>>>

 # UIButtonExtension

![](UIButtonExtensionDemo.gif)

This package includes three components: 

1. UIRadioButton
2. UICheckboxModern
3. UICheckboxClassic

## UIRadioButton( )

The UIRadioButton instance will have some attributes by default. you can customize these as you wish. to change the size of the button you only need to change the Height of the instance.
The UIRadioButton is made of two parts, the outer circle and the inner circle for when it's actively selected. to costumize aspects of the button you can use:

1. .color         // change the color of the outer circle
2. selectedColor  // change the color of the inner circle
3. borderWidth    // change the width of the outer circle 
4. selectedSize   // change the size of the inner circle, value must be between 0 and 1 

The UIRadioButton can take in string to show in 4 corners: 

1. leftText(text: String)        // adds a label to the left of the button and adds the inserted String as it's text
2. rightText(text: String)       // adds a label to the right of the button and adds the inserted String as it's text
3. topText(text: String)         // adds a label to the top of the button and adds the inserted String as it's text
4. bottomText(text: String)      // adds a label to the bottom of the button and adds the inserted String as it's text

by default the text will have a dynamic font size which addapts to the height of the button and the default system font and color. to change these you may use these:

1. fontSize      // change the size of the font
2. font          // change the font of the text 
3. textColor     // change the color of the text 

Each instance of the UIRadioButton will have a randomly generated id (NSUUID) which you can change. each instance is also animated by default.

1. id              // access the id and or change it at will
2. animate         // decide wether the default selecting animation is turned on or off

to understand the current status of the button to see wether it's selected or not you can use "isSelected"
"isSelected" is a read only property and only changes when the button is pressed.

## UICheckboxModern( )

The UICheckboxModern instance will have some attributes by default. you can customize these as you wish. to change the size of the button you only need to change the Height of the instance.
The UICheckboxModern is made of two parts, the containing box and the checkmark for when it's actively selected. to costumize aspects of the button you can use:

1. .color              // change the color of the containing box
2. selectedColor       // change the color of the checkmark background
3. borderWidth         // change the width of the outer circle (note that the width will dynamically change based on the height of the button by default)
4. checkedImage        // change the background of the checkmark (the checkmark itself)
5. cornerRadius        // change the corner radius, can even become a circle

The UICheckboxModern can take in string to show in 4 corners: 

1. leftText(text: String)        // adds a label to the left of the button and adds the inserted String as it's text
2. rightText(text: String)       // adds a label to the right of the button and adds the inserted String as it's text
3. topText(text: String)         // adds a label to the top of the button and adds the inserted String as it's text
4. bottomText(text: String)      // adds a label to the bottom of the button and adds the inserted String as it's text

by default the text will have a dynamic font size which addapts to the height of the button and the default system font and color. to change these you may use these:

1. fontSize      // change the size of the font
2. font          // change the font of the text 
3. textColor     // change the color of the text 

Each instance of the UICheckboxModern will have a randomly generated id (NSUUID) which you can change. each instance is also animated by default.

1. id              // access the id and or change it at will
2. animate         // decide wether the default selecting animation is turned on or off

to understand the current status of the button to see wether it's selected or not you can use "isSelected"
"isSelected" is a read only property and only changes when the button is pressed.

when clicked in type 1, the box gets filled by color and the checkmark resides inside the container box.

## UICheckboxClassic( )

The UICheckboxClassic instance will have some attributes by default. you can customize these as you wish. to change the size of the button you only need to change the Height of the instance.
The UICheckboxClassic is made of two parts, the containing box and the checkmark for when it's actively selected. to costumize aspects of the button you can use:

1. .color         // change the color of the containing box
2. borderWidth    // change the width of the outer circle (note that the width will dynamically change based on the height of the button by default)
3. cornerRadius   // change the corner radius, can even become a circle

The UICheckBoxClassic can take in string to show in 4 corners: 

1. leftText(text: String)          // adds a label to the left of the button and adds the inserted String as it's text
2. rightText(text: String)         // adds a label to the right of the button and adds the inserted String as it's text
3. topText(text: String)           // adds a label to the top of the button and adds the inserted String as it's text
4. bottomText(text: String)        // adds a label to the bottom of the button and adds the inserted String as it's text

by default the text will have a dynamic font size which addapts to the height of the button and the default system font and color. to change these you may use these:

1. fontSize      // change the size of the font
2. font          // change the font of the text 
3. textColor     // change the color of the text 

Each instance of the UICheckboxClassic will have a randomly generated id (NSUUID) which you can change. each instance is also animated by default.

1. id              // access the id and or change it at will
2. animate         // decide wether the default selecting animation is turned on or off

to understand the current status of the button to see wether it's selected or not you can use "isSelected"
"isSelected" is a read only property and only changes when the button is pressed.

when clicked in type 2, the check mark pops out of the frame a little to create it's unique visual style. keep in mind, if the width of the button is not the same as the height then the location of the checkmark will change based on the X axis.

<<<

Copy the lines above, please. Keep them exact.

 # UIButtonExtension

![](UIButtonExtensionDemo.gif)

This package includes three components: 

1. UIRadioButton
2. UICheckboxModern
3. UICheckboxClassic

## UIRadioButton( )

The UIRadioButton instance will have some attributes by default. you can customize these as you wish. to change the size of the button you only need to change the Height of the instance.
The UIRadioButton is made of two parts, the outer circle and the inner circle for when it's actively selected. to costumize aspects of the button you can use:

1. .color         // change the color of the outer circle
2. selectedColor  // change the color of the inner circle
3. borderWidth    // change the width of the outer circle 
4. selectedSize   // change the size of the inner circle, value must be between 0 and 1 

The UIRadioButton can take in string to show in 4 corners: 

1. leftText(text: String)        // adds a label to the left of the button and adds the inserted String as it's text
2. rightText(text: String)       // adds a label to the right of the button and adds the inserted String as it's text
3. topText(text: String)         // adds a label to the top of the button and adds the inserted String as it's text
4. bottomText(text: String)      // adds a label to the bottom of the button and adds the inserted String as it's text

by default the text will have a dynamic font size which addapts to the height of the button and the default system font and color. to change these you may use these:

1. fontSize      // change the size of the font
2. font          // change the font of the text 
3. textColor     // change the color of the text 

Each instance of the UIRadioButton will have a randomly generated id (NSUUID) which you can change. each instance is also animated by default.

1. id              // access the id and or change it at will
2. animate         // decide wether the default selecting animation is turned on or off

to understand the current status of the button to see wether it's selected or not you can use "isSelected"
"isSelected" is a read only property and only changes when the button is pressed.

## UICheckboxModern( )

The UICheckboxModern instance will have some attributes by default. you can customize these as you wish. to change the size of the button you only need to change the Height of the instance.
The UICheckboxModern is made of two parts, the containing box and the checkmark for when it's actively selected. to costumize aspects of the button you can use:

1. .color              // change the color of the containing box
2. selectedColor       // change the color of the checkmark background
3. borderWidth         // change the width of the outer circle (note that the width will dynamically change based on the height of the button by default)
4. checkedImage        // change the background of the checkmark (the checkmark itself)
5. cornerRadius        // change the corner radius, can even become a circle

The UICheckboxModern can take in string to show in 4 corners: 

1. leftText(text: String)        // adds a label to the left of the button and adds the inserted String as it's text
2. rightText(text: String)       // adds a label to the right of the button and adds the inserted String as it's text
3. topText(text: String)         // adds a label to the top of the button and adds the inserted String as it's text
4. bottomText(text: String)      // adds a label to the bottom of the button and adds the inserted String as it's text

by default the text will have a dynamic font size which addapts to the height of the button and the default system font and color. to change these you may use these:

1. fontSize      // change the size of the font
2. font          // change the font of the text 
3. textColor     // change the color of the text 

Each instance of the UICheckboxModern will have a randomly generated id (NSUUID) which you can change. each instance is also animated by default.

1. id              // access the id and or change it at will
2. animate         // decide wether the default selecting animation is turned on or off

to understand the current status of the button to see wether it's selected or not you can use "isSelected"
"isSelected" is a read only property and only changes when the button is pressed.

when clicked in type 1, the box gets filled by color and the checkmark resides inside the container box.

## UICheckboxClassic( )

The UICheckboxClassic instance will have some attributes by default. you can customize these as you wish. to change the size of the button you only need to change the Height of the instance.
The UICheckboxClassic is made of two parts, the containing box and the checkmark for when it's actively selected. to costumize aspects of the button you can use:

1. .color         // change the color of the containing box
2. borderWidth    // change the width of the outer circle (note that the width will dynamically change based on the height of the button by default)
3. cornerRadius   // change the corner radius, can even become a circle

The UICheckBoxClassic can take in string to show in 4 corners: 

1. leftText(text: String)          // adds a label to the left of the button and adds the inserted String as it's text
2. rightText(text: String)         // adds a label to the right of the button and adds the inserted String as it's text
3. topText(text: String)           // adds a label to the top of the button and adds the inserted String as it's text
4. bottomText(text: String)        // adds a label to the bottom of the button and adds the inserted String as it's text

by default the text will have a dynamic font size which addapts to the height of the button and the default system font and color. to change these you may use these:

1. fontSize      // change the size of the font
2. font          // change the font of the text 
3. textColor     // change the color of the text 

Each instance of the UICheckboxClassic will have a randomly generated id (NSUUID) which you can change. each instance is also animated by default.

1. id              // access the id and or change it at will
2. animate         // decide wether the default selecting animation is turned on or off

to understand the current status of the button to see wether it's selected or not you can use "isSelected"
"isSelected" is a read only property and only changes when the button is pressed.

when clicked in type 2, the check mark pops out of the frame a little to create it's unique visual style. keep in mind, if the width of the button is not the same as the height then the location of the checkmark will change based on the X axis.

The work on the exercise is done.